__Required action__.
Below are some records. Say how many of their lines contain the string "html", and give nothing but the number.

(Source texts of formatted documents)
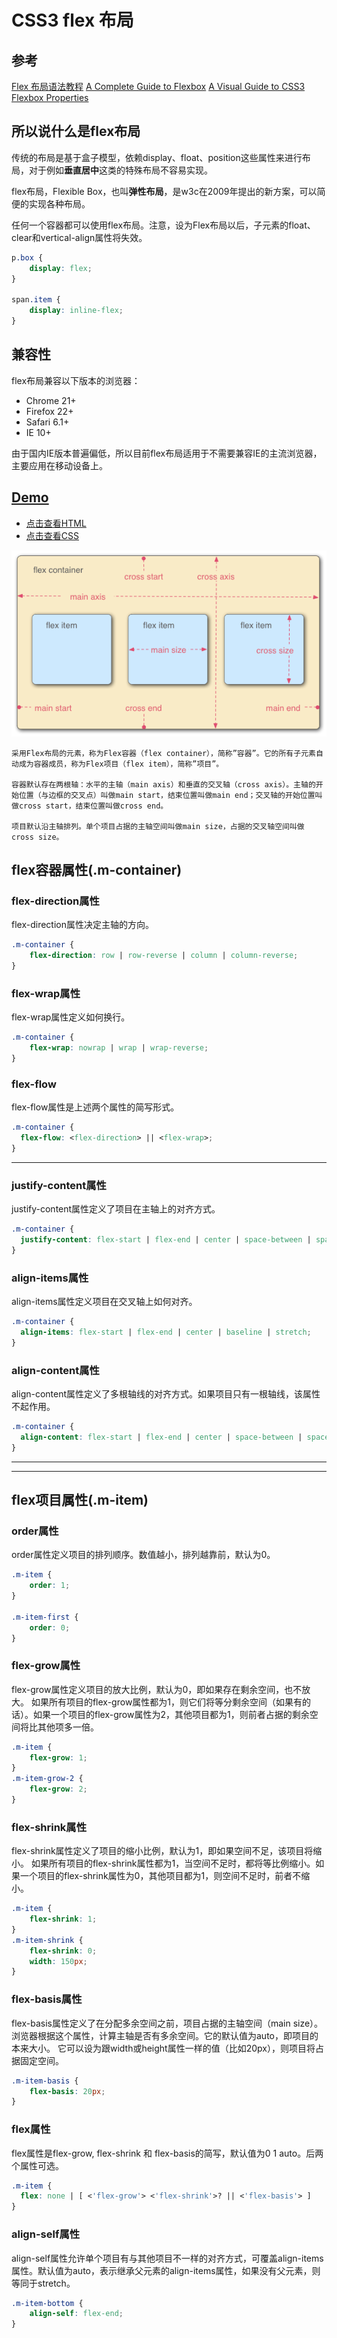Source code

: # CSS3 flex 布局

## 参考

[Flex 布局语法教程](http://www.runoob.com/w3cnote/flex-grammar.html)
[A Complete Guide to Flexbox](https://css-tricks.com/snippets/css/a-guide-to-flexbox/)
[A Visual Guide to CSS3 Flexbox Properties](https://scotch.io/tutorials/a-visual-guide-to-css3-flexbox-properties)

## 所以说什么是flex布局

传统的布局是基于盒子模型，依赖display、float、position这些属性来进行布局，对于例如**垂直居中**这类的特殊布局不容易实现。

flex布局，Flexible Box，也叫**弹性布局**，是w3c在2009年提出的新方案，可以简便的实现各种布局。

任何一个容器都可以使用flex布局。注意，设为Flex布局以后，子元素的float、clear和vertical-align属性将失效。

```css
p.box {
    display: flex;
}

span.item {
    display: inline-flex;
}

```

## 兼容性

flex布局兼容以下版本的浏览器：

- Chrome 21+
- Firefox 22+
- Safari 6.1+
- IE 10+

由于国内IE版本普遍偏低，所以目前flex布局适用于不需要兼容IE的主流浏览器，主要应用在移动设备上。

## [Demo](index.html)

- [点击查看HTML](index.html)
- [点击查看CSS](index.css)

![flex](flex.png)

    采用Flex布局的元素，称为Flex容器（flex container），简称”容器”。它的所有子元素自动成为容器成员，称为Flex项目（flex item），简称”项目”。

    容器默认存在两根轴：水平的主轴（main axis）和垂直的交叉轴（cross axis）。主轴的开始位置（与边框的交叉点）叫做main start，结束位置叫做main end；交叉轴的开始位置叫做cross start，结束位置叫做cross end。

    项目默认沿主轴排列。单个项目占据的主轴空间叫做main size，占据的交叉轴空间叫做cross size。

## **flex容器属性**(.m-container)

### flex-direction属性

flex-direction属性决定主轴的方向。

```css
.m-container {
    flex-direction: row | row-reverse | column | column-reverse;
}
```

### flex-wrap属性

flex-wrap属性定义如何换行。

```css
.m-container {
    flex-wrap: nowrap | wrap | wrap-reverse;
}
```

### flex-flow

flex-flow属性是上述两个属性的简写形式。

```css
.m-container {
  flex-flow: <flex-direction> || <flex-wrap>;
}
```

---

### justify-content属性

justify-content属性定义了项目在主轴上的对齐方式。

```css
.m-container {
  justify-content: flex-start | flex-end | center | space-between | space-around;
}
```

### align-items属性

align-items属性定义项目在交叉轴上如何对齐。

```css
.m-container {
  align-items: flex-start | flex-end | center | baseline | stretch;
}
```

### align-content属性

align-content属性定义了多根轴线的对齐方式。如果项目只有一根轴线，该属性不起作用。

```css
.m-container {
  align-content: flex-start | flex-end | center | space-between | space-around | stretch;
}
```

---
---

## **flex项目属性**(.m-item)

### order属性

order属性定义项目的排列顺序。数值越小，排列越靠前，默认为0。

```css
.m-item {
    order: 1;
}

.m-item-first {
    order: 0;
}
```

### flex-grow属性

flex-grow属性定义项目的放大比例，默认为0，即如果存在剩余空间，也不放大。
如果所有项目的flex-grow属性都为1，则它们将等分剩余空间（如果有的话）。如果一个项目的flex-grow属性为2，其他项目都为1，则前者占据的剩余空间将比其他项多一倍。

```css
.m-item {
    flex-grow: 1;
}
.m-item-grow-2 {
    flex-grow: 2;
}
```

### flex-shrink属性

flex-shrink属性定义了项目的缩小比例，默认为1，即如果空间不足，该项目将缩小。
如果所有项目的flex-shrink属性都为1，当空间不足时，都将等比例缩小。如果一个项目的flex-shrink属性为0，其他项目都为1，则空间不足时，前者不缩小。

```css
.m-item {
    flex-shrink: 1;
}
.m-item-shrink {
    flex-shrink: 0;
    width: 150px;
}
```

### flex-basis属性

flex-basis属性定义了在分配多余空间之前，项目占据的主轴空间（main size）。浏览器根据这个属性，计算主轴是否有多余空间。它的默认值为auto，即项目的本来大小。
它可以设为跟width或height属性一样的值（比如20px），则项目将占据固定空间。

```css
.m-item-basis {
    flex-basis: 20px;
}
```

### flex属性

flex属性是flex-grow, flex-shrink 和 flex-basis的简写，默认值为0 1 auto。后两个属性可选。

```css
.m-item {
  flex: none | [ <'flex-grow'> <'flex-shrink'>? || <'flex-basis'> ]
}
```

### align-self属性

align-self属性允许单个项目有与其他项目不一样的对齐方式，可覆盖align-items属性。默认值为auto，表示继承父元素的align-items属性，如果没有父元素，则等同于stretch。

```css
.m-item-bottom {
    align-self: flex-end;
}
```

__Solved problem__.
3